|Senate Majority Leader Mitch McConnell|
(Photo by Andrew Harrer, Bloomberg)
Pennsylvania, Ohio and Kentucky were among the states that expanded Medicaid under the Affordable Care Act, extending coverage to more than 700,000 low-income adults in the larger states and 470,000 in Kentucky. That expansion has enabled an estimated 150,000 Ohioans and 63,000 Pennsylvanians to get addiction treatment, Meyer reports.
The Kentucky Cabinet for Health and Family Services said it didn't have current data available on short notice, but a recent report for the Foundation for a Healthy Kentucky said 41,146 Kentuckians on the Medicaid expansion had received substance-abuse treatment through the second quarter of 2016.
"McConnell's assignment puts Portman and Toomey in a very tough and highly visible spot," Meyer writes. "Substance-abuse providers, lawmakers, and policy experts in Ohio and Pennsylvania warn that phasing out enhanced federal funding for Medicaid expansion would effectively end coverage for hundreds of thousands of people—including many with substance abuse disorders—because the states couldn't afford to continue the expansion on their own." The same is true in Kentucky.
Also, Meyer reports that providers told him "The commercial health plans that Republicans want to offer as a substitute generally don't offer benefits for substance-abuse treatment that are nearly as good as what Medicaid offers."
Nationally, Medicaid provides coverage to more than 650,000 non-elderly adults with addiction, among the estimated 3 million people who are addicted, according to the Kaiser Family Foundation.
Ending the Medicaid expansion "would be nothing short of disastrous for my state," Republican state Rep. Gene DiGirolamo, who chairs the Pennsylvania House's human services committee, told Meyer. "If the expansion goes away, people with drug and alcohol addiction will show up at hospital ERs, go back on the street, and end up tragically dead or in jail."
Andrew Albrecht, CEO of The Counseling Center, a drug- and alcohol-treatment center in Portsmouth, Ohio, just across the Ohio River from Kentucky, told Meyer, "The Medicaid expansion is the single biggest thing that's happened to our agency. Prior to expansion, we had to ration care. If the expansion ended, we'd have to make some really tough decisions about how many men we could treat." Since the 2014 expansion, the center has enlarged to 72 beds from 16.
Portman, Ohio's Republican senator, "has called for moderating or at least delaying the repeal" of Medicaid expansion, Meyer reports. "Toomey is pushing for rapid repeal of the extra federal funding" while saying that the House's proposed Medicaid changes "probably" are "a little too sudden" and that he would be open to a "conversation about easing the transition."

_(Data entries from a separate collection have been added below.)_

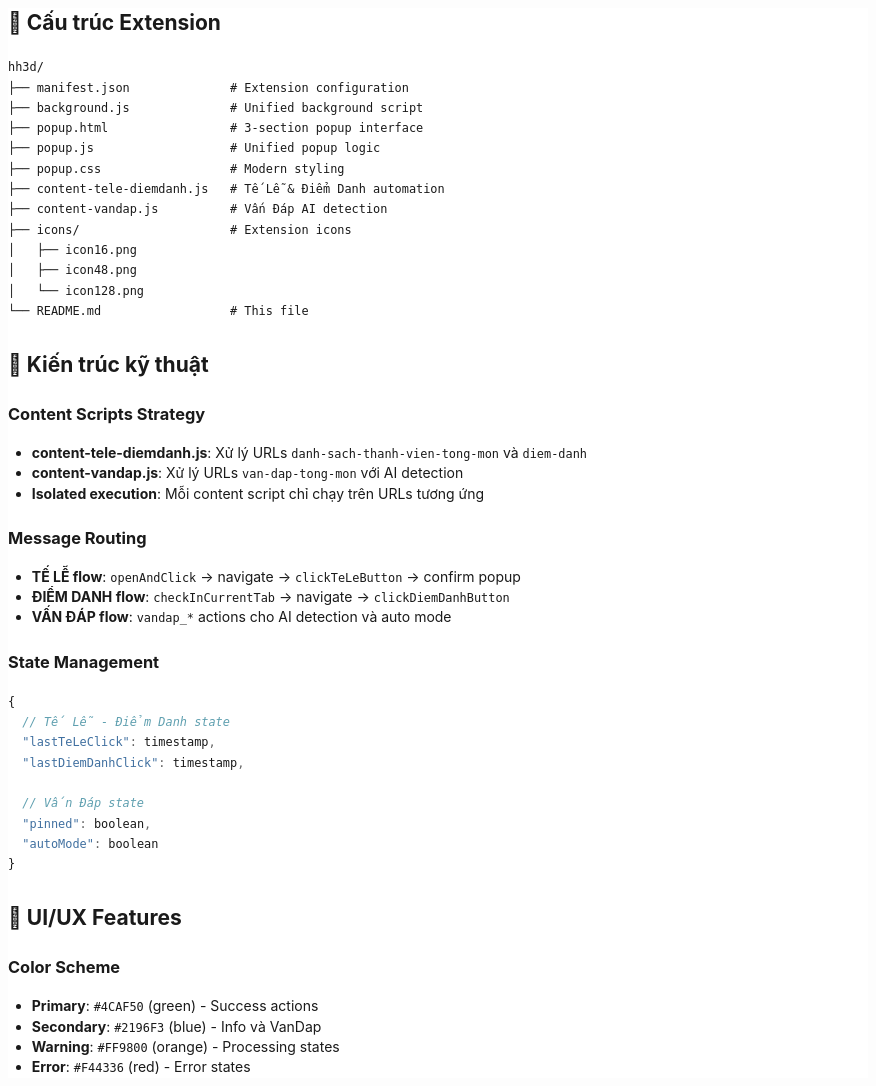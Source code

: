 ## 📁 Cấu trúc Extension

```
hh3d/
├── manifest.json              # Extension configuration
├── background.js              # Unified background script
├── popup.html                 # 3-section popup interface
├── popup.js                   # Unified popup logic
├── popup.css                  # Modern styling
├── content-tele-diemdanh.js   # Tế Lễ & Điểm Danh automation
├── content-vandap.js          # Vấn Đáp AI detection
├── icons/                     # Extension icons
│   ├── icon16.png
│   ├── icon48.png
│   └── icon128.png
└── README.md                  # This file
```

## 🔧 Kiến trúc kỹ thuật

### Content Scripts Strategy
- **content-tele-diemdanh.js**: Xử lý URLs `danh-sach-thanh-vien-tong-mon` và `diem-danh`
- **content-vandap.js**: Xử lý URLs `van-dap-tong-mon` với AI detection
- **Isolated execution**: Mỗi content script chỉ chạy trên URLs tương ứng

### Message Routing
- **TẾ LỄ flow**: `openAndClick` → navigate → `clickTeLeButton` → confirm popup
- **ĐIỂM DANH flow**: `checkInCurrentTab` → navigate → `clickDiemDanhButton`
- **VẤN ĐÁP flow**: `vandap_*` actions cho AI detection và auto mode

### State Management
```javascript
{
  // Tế Lễ - Điểm Danh state
  "lastTeLeClick": timestamp,
  "lastDiemDanhClick": timestamp,
  
  // Vấn Đáp state  
  "pinned": boolean,
  "autoMode": boolean
}
```

## 🎨 UI/UX Features

### Color Scheme
- **Primary**: `#4CAF50` (green) - Success actions
- **Secondary**: `#2196F3` (blue) - Info và VanDap  
- **Warning**: `#FF9800` (orange) - Processing states
- **Error**: `#F44336` (red) - Error states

The bill passed by the House would end the expansion in 2020 and "allow states to opt out of the ACA's required coverage for essential health benefits such as mental health and substance abuse treatment," Meyer notes. "In addition, it would allow states to let insurers price plans based on applicants' pre-existing conditions, such as drug addiction. These provisions likely would reduce access to addiction treatment, experts say."
Ohio expanded Medicaid in 2014 under Republican Gov. John Kasich; Pennsylvania did it in 2015 under Democratic Gov. Tom Wolf. Kentucky did it under then-Gov. Steve Beshear, a Democrat, in 2014; Republican Gov. Matt Bevin is seeking a federal waiver to cut back the program.
Meanwhile, McConnell's top deputy, Texas Sen. John Cornyn, told KFYO Radio in Lubbock that the Senate would pass a health bill by the end of July, CBS News reports. But then the House and Senate would have to reach a compromise, and Sen. Richard Burr, R-N.C., who dislikes the House bill, told Greensboro and Winston-Salem's WXII-TV, "I think it's unlikely that we will get a health-care deal." Asked if the Senate would pass a health bill, he said, "I don't see a comprehensive health-care plan this year."
A poll May 16-22 by the Kaiser Family Foundation found that 55 percent of Americans had an unfavorable view of the House bill, while 31 percent viewed it favorably. Asked about Medicaid, 58 percent said the program is either “very” or “somewhat” important to them and their family – including a majority of Democrats (64 percent) and independents (57 percent) and nearly half (46 percent) of Republicans.